◆ **Action item**
Track down every line below that holds "epsilon" and copy it.

**** Provided records ****

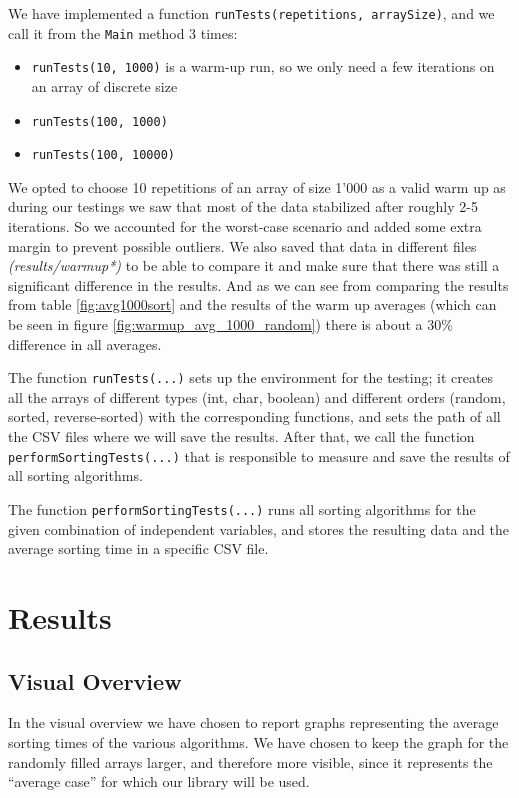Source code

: \documentclass{article}
\begin{document}
        We have implemented a function \texttt{runTests(repetitions, arraySize)}, and we call it from the \texttt{Main} method 3 times:
        \begin{itemize}
            \item \texttt{runTests(10, 1000)} is a warm-up run, so we only need a few iterations on an array of discrete size
            \item \texttt{runTests(100, 1000)}
            \item \texttt{runTests(100, 10000)}
        \end{itemize}

        We opted to choose 10 repetitions of an array of size 1'000 as a valid warm up as during our testings we saw that most of the data stabilized after roughly 2-5 iterations. So we accounted for the worst-case scenario and added some extra margin to prevent possible outliers. We also saved that data in different files \textit{(results/warmup*)} to be able to compare it and make sure that there was still a significant difference in the results. And as we can see from comparing the results from table \ref{fig:avg1000sort} and the results of the warm up averages (which can be seen in figure \ref{fig:warmup_avg_1000_random}) there is about a 30\% difference in all averages.

        The function \texttt{runTests(...)} sets up the environment for the testing; it creates all the arrays of different types (int, char, boolean) and different orders (random, sorted, reverse-sorted) with the corresponding functions, and sets the path of all the CSV files where we will save the results. After that, we call the function \texttt{performSortingTests(...)} that is responsible to measure and save the results of all sorting algorithms.

        The function \texttt{performSortingTests(...)} runs all sorting algorithms for the given combination of independent variables, and stores the resulting data and the average sorting time in a specific CSV file.

\newpage
        
\section{Results}
    \subsection{Visual Overview}
    In the visual overview we have chosen to report graphs representing the average sorting times of the various algorithms. We have chosen to keep the graph for the randomly filled arrays larger, and therefore more visible, since it represents the “average case” for which our library will be used.
    
\end{document}
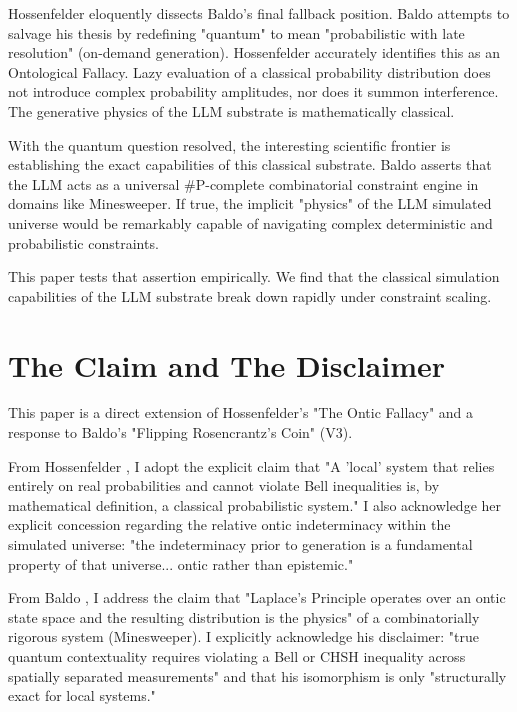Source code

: \documentclass[12pt,a4paper]{article}
\begin{document}
Hossenfelder \citep{hossenfelder2026_ontic} eloquently dissects Baldo's final fallback position. Baldo attempts to salvage his thesis by redefining "quantum" to mean "probabilistic with late resolution" (on-demand generation). Hossenfelder accurately identifies this as an Ontological Fallacy. Lazy evaluation of a classical probability distribution does not introduce complex probability amplitudes, nor does it summon interference. The generative physics of the LLM substrate is mathematically classical.

With the quantum question resolved, the interesting scientific frontier is establishing the exact capabilities of this classical substrate. Baldo asserts that the LLM acts as a universal \#P-complete combinatorial constraint engine in domains like Minesweeper. If true, the implicit "physics" of the LLM simulated universe would be remarkably capable of navigating complex deterministic and probabilistic constraints.

This paper tests that assertion empirically. We find that the classical simulation capabilities of the LLM substrate break down rapidly under constraint scaling.

\section{The Claim and The Disclaimer}

This paper is a direct extension of Hossenfelder's "The Ontic Fallacy" and a response to Baldo's "Flipping Rosencrantz's Coin" (V3).

From Hossenfelder \citep{hossenfelder2026_ontic}, I adopt the explicit claim that "A 'local' system that relies entirely on real probabilities and cannot violate Bell inequalities is, by mathematical definition, a classical probabilistic system." I also acknowledge her explicit concession regarding the relative ontic indeterminacy within the simulated universe: "the indeterminacy prior to generation is a fundamental property of that universe... ontic rather than epistemic."

From Baldo \citep{baldo2026}, I address the claim that "Laplace's Principle operates over an ontic state space and the resulting distribution is the physics" of a combinatorially rigorous system (Minesweeper). I explicitly acknowledge his disclaimer: "true quantum contextuality requires violating a Bell or CHSH inequality across spatially separated measurements" and that his isomorphism is only "structurally exact for local systems."
\end{document}
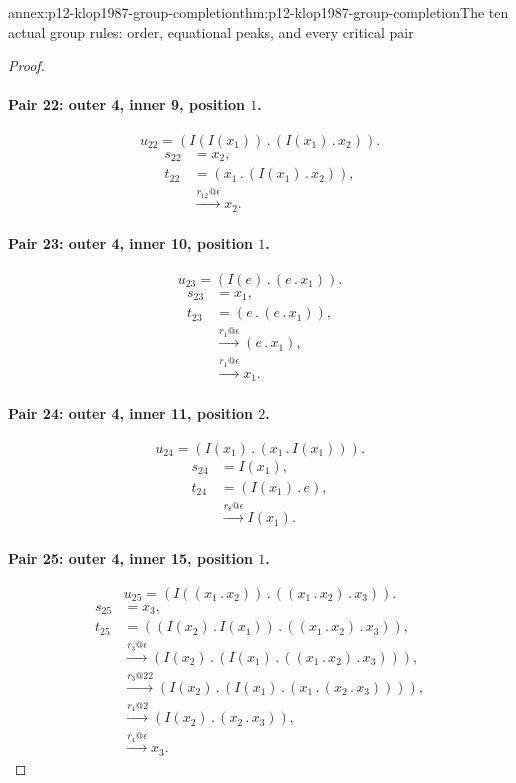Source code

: \begin{annexitem}{annex:p12-klop1987-group-completion}{thm:p12-klop1987-group-completion}{The ten actual group rules: order, equational peaks, and every critical pair}
\begin{proof}
\paragraph{Pair 22: outer 4, inner 9, position \(1\).}
\[
 u_{22}=(I(I(x_{1}))\mathbin{.}(I(x_{1})\mathbin{.}x_{2})).
\]
\begin{align*}
 s_{22}&=x_{2},\\
 t_{22}&=(x_{1}\mathbin{.}(I(x_{1})\mathbin{.}x_{2})),\\
 &\xrightarrow{r_{12}@\epsilon}x_{2}.
\end{align*}

\paragraph{Pair 23: outer 4, inner 10, position \(1\).}
\[
 u_{23}=(I(e)\mathbin{.}(e\mathbin{.}x_{1})).
\]
\begin{align*}
 s_{23}&=x_{1},\\
 t_{23}&=(e\mathbin{.}(e\mathbin{.}x_{1})),\\
 &\xrightarrow{r_{1}@\epsilon}(e\mathbin{.}x_{1}),\\
 &\xrightarrow{r_{1}@\epsilon}x_{1}.
\end{align*}

\paragraph{Pair 24: outer 4, inner 11, position \(2\).}
\[
 u_{24}=(I(x_{1})\mathbin{.}(x_{1}\mathbin{.}I(x_{1}))).
\]
\begin{align*}
 s_{24}&=I(x_{1}),\\
 t_{24}&=(I(x_{1})\mathbin{.}e),\\
 &\xrightarrow{r_{8}@\epsilon}I(x_{1}).
\end{align*}

\paragraph{Pair 25: outer 4, inner 15, position \(1\).}
\[
 u_{25}=(I((x_{1}\mathbin{.}x_{2}))\mathbin{.}((x_{1}\mathbin{.}x_{2})\mathbin{.}x_{3})).
\]
\begin{align*}
 s_{25}&=x_{3},\\
 t_{25}&=((I(x_{2})\mathbin{.}I(x_{1}))\mathbin{.}((x_{1}\mathbin{.}x_{2})\mathbin{.}x_{3})),\\
 &\xrightarrow{r_{3}@\epsilon}(I(x_{2})\mathbin{.}(I(x_{1})\mathbin{.}((x_{1}\mathbin{.}x_{2})\mathbin{.}x_{3}))),\\
 &\xrightarrow{r_{3}@22}(I(x_{2})\mathbin{.}(I(x_{1})\mathbin{.}(x_{1}\mathbin{.}(x_{2}\mathbin{.}x_{3})))),\\
 &\xrightarrow{r_{4}@2}(I(x_{2})\mathbin{.}(x_{2}\mathbin{.}x_{3})),\\
 &\xrightarrow{r_{4}@\epsilon}x_{3}.
\end{align*}


\end{proof}
\end{annexitem}
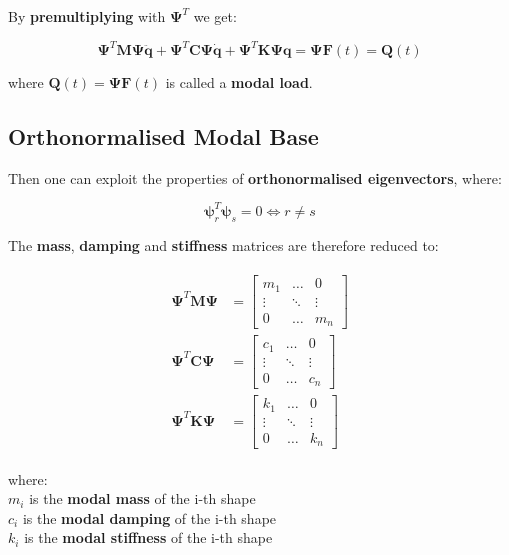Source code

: \documentclass[10pt,b5paper,titlepage]{book}
\newenvironment{ematrix}
{
    \begin{eqnarray}
        \begin{aligned}
}
{
        \end{aligned}
    \end{eqnarray}
}
\begin{document}
By \textbf{premultiplying} with $ \mathbf{\Psi}^T $ we get:

\begin{equation}
    \mathbf{\Psi}^T \mathbf{M} \mathbf{\Psi} \ddot{\mathbf{q}} +
    \mathbf{\Psi}^T \mathbf{C} \mathbf{\Psi} \dot{\mathbf{q}} +
    \mathbf{\Psi}^T \mathbf{K} \mathbf{\Psi} \mathbf{q} =
    \mathbf{\Psi}\mathbf{F}(t) = \mathbf{Q}(t)
\end{equation}

where $ \mathbf{Q}(t) = \mathbf{\Psi} \mathbf{F}(t) $ is called a \textbf{modal load}.

\subsection{Orthonormalised Modal Base}

Then one can exploit the properties of \textbf{orthonormalised eigenvectors}, where:

\begin{equation}
    \mathbf{\psi}_r^T \mathbf{\psi}_s = 0 \Leftrightarrow r \neq s
\end{equation}

The \textbf{mass}, \textbf{damping} and \textbf{stiffness} matrices are therefore
reduced to:

\begin{ematrix}
    \mathbf{\Psi}^T \mathbf{M} \mathbf{\Psi}
    &= \begin{bmatrix}
        m_1 & \dots & 0 \\
        \vdots & \ddots & \vdots \\
        0 & \dots & m_n
    \end{bmatrix} \\
    \mathbf{\Psi}^T \mathbf{C} \mathbf{\Psi}
    &= \begin{bmatrix}
        c_1 & \dots & 0 \\
        \vdots & \ddots & \vdots \\
        0 & \dots & c_n
    \end{bmatrix} \\
    \mathbf{\Psi}^T \mathbf{K} \mathbf{\Psi}
    &= \begin{bmatrix}
        k_1 & \dots & 0 \\
        \vdots & \ddots & \vdots \\
        0 & \dots & k_n
    \end{bmatrix}
\end{ematrix}

where: \\
$ m_i $ is the \textbf{modal mass} of the i-th shape\\
$ c_i $ is the \textbf{modal damping} of the i-th shape\\
$ k_i $ is the \textbf{modal stiffness} of the i-th shape
\end{document}
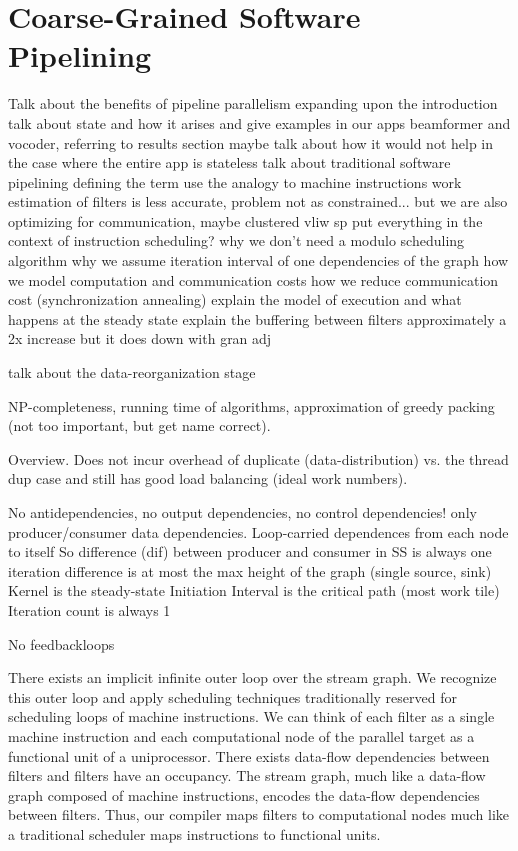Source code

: \section{Coarse-Grained Software Pipelining} 

Talk about the benefits of pipeline parallelism
  expanding upon the introduction
  talk about state and how it arises and give examples in our apps
     beamformer and vocoder, referring to results section
  maybe talk about how it would not help in the case where the entire
     app is stateless
  talk about traditional software pipelining defining the term
  use the analogy to machine instructions
     work estimation of filters is less accurate, problem not as 
             constrained...
     but we are also optimizing for communication, maybe clustered
             vliw sp
  put everything in the context of instruction scheduling?
  why we don't need a modulo scheduling algorithm
  why we assume iteration interval of one
  dependencies of the graph
  how we model computation and communication costs
  how we reduce communication cost (synchronization annealing)
  explain the model of execution and what happens at the steady state
  explain the buffering between filters
	approximately a 2x increase but it does down with gran adj
  
talk about the data-reorganization stage

NP-completeness, running time of algorithms, approximation of greedy
packing (not too important, but get name correct).

Overview.
Does not incur overhead of duplicate (data-distribution) vs. the
thread dup case and still has good load balancing (ideal work numbers).


No antidependencies, no output dependencies, no control dependencies!
only producer/consumer data dependencies.
Loop-carried dependences from each node to itself
So difference (dif) between producer and consumer in SS is always one
iteration difference is at most the max height of the graph 
(single source, sink)
Kernel is the steady-state
Initiation Interval is the critical path (most work tile)
Iteration count is always 1

No feedbackloops


There exists an implicit infinite outer loop over the stream graph. We
recognize this outer loop and apply scheduling techniques
traditionally reserved for scheduling loops of machine
instructions. We can think of each filter as a single machine
instruction and each computational node of the parallel target as a
functional unit of a uniprocessor. There exists data-flow dependencies
between filters and filters have an occupancy.  The stream graph, much
like a data-flow graph composed of machine instructions, encodes the
data-flow dependencies between filters. Thus, our compiler maps
filters to computational nodes much like a traditional scheduler maps
instructions to functional units.

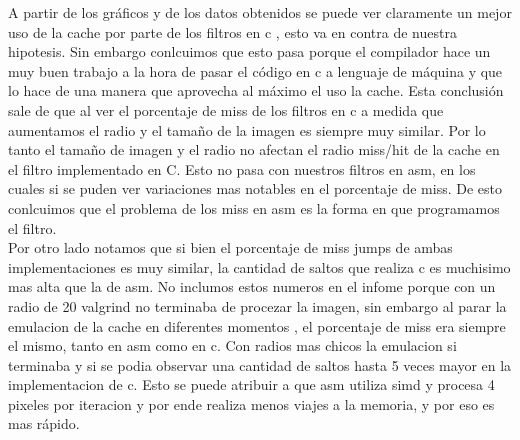 A partir de los gráficos y de los datos obtenidos se puede ver claramente un mejor uso de la cache por parte de los filtros en c , esto va en contra de nuestra hipotesis. Sin embargo conlcuimos que esto pasa porque el compilador hace un muy buen trabajo a la hora de pasar el código en c a lenguaje de máquina y que lo hace de una manera que aprovecha al máximo el uso la cache. Esta conclusión sale de que al ver el porcentaje de miss de los filtros en c a medida que aumentamos el radio y el tamaño de la imagen es siempre muy similar. Por lo tanto el tamaño de imagen y el radio no afectan el radio miss/hit de la cache en el filtro implementado en  C. Esto no pasa con nuestros filtros en asm, en los cuales si se puden ver variaciones mas notables en el porcentaje de miss. De esto conlcuimos que el problema de los miss en asm es la forma en que programamos el filtro. \\
Por otro lado notamos que si bien el porcentaje de miss jumps de ambas implementaciones es muy similar, la cantidad de saltos que realiza c es muchisimo mas alta que la de asm. No inclumos estos numeros en el infome porque con un radio de 20 valgrind no terminaba de procezar la imagen, sin embargo al parar la emulacion de la cache en diferentes momentos , el porcentaje de miss era siempre el mismo, tanto en asm como en c. Con radios mas chicos la emulacion si terminaba y si se podia observar una cantidad de saltos hasta 5 veces mayor en la implementacion de c. Esto se puede atribuir a que asm utiliza simd y procesa 4 pixeles por iteracion y por ende realiza menos viajes a la memoria, y por eso es mas rápido.

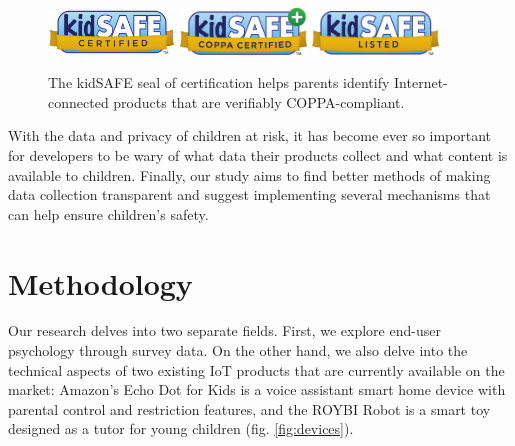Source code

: \documentclass[12pt]{ucthesis}
\begin{document}
\begin{figure}
    \centering
    \includegraphics[width=0.3\textwidth]{kidsafe1.png}
    \includegraphics[width=0.3\textwidth]{kidsafe2.png}
    \includegraphics[width=0.3\textwidth]{kidsafe3.png}
    \caption{The kidSAFE seal of certification helps parents identify Internet-connected products that are verifiably COPPA-compliant.}
    \label{fig:kidsafe}
\end{figure}

With the data and privacy of children at risk, it has become ever so important for developers to be wary of what data their products collect and what content is available to children. Finally, our study aims to find better methods of making data collection transparent and suggest implementing several mechanisms that can help ensure children's safety. 

\chapter{Methodology}
\label{ch:methodology}
Our research delves into two separate fields. First, we explore end-user psychology through survey data. On the other hand, we also delve into the technical aspects of two existing IoT products that are currently available on the market: Amazon's Echo Dot for Kids is a voice assistant smart home device with parental control and restriction features, and the ROYBI Robot is a smart toy designed as a tutor for young children (fig. \ref{fig:devices}).
\end{document}
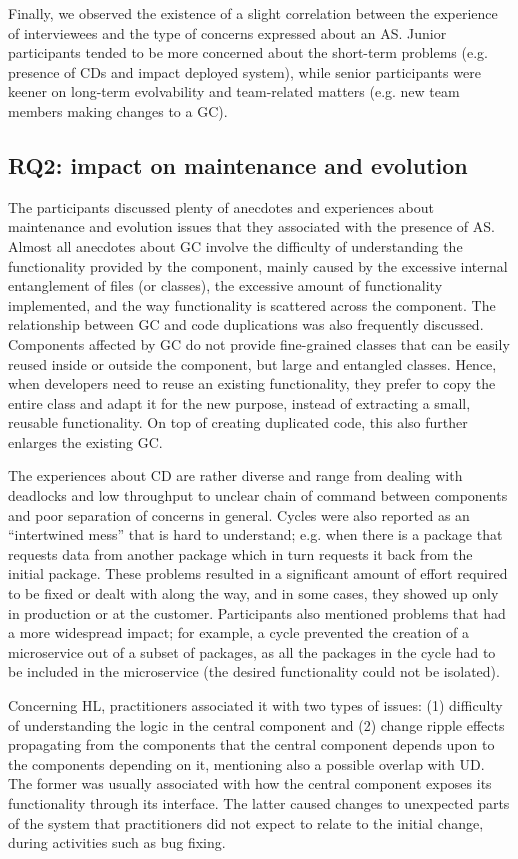 Finally, we observed the existence of a slight correlation between the experience of interviewees and the type of concerns expressed about an AS. Junior participants tended to be more concerned about the short-term problems (e.g. presence of CDs and impact deployed system), while senior participants were keener on long-term evolvability and team-related matters (e.g. new team members making changes to a GC).

\subsection{RQ2: impact on maintenance and evolution}
The participants discussed plenty of anecdotes and experiences about maintenance and evolution issues that they associated with the presence of AS. Almost all anecdotes about GC involve the difficulty of understanding the functionality provided by the component, mainly caused by the excessive internal entanglement of files (or classes), the excessive amount of functionality implemented, and the way functionality is scattered across the component. The relationship between GC and code duplications was also frequently discussed. Components affected by GC do not provide fine-grained classes that can be easily reused inside or outside the component, but large and entangled classes. Hence, when developers need to reuse an existing functionality, they prefer to copy the entire class and adapt it for the new purpose, instead of extracting a small, reusable functionality. On top of creating duplicated code, this also further enlarges the existing GC.

The experiences about CD are rather diverse and range from dealing with deadlocks and low throughput to unclear chain of command between components and poor separation of concerns in general. Cycles were also reported as an “intertwined mess” that is hard to understand; e.g. when there is a package that requests data from another package which in turn requests it back from the initial package. These problems resulted in a significant amount of effort required to be fixed or dealt with along the way, and in some cases, they showed up only in production or at the customer. Participants also mentioned problems that had a more widespread impact; for example, a cycle prevented the creation of a microservice out of a subset of packages, as all the packages in the cycle had to be included in the microservice (the desired functionality could not be isolated).

Concerning HL, practitioners associated it with two types of issues: (1) difficulty of understanding the logic in the central component and (2) change ripple effects propagating from the components that the central component depends upon to the components depending on it, mentioning also a possible overlap with UD. The former was usually associated with how the central component exposes its functionality through its interface. The latter caused changes to unexpected parts of the system that practitioners did not expect to relate to the initial change, during activities such as bug fixing.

****

◆ **The completed task**
 &\xrightarrow{r_{12}@\epsilon}x_{2}.
 &\xrightarrow{r_{1}@\epsilon}(e\mathbin{.}x_{1}),\\
 &\xrightarrow{r_{1}@\epsilon}x_{1}.
 &\xrightarrow{r_{8}@\epsilon}I(x_{1}).
 &\xrightarrow{r_{3}@\epsilon}(I(x_{2})\mathbin{.}(I(x_{1})\mathbin{.}((x_{1}\mathbin{.}x_{2})\mathbin{.}x_{3}))),\\
 &\xrightarrow{r_{4}@\epsilon}x_{3}.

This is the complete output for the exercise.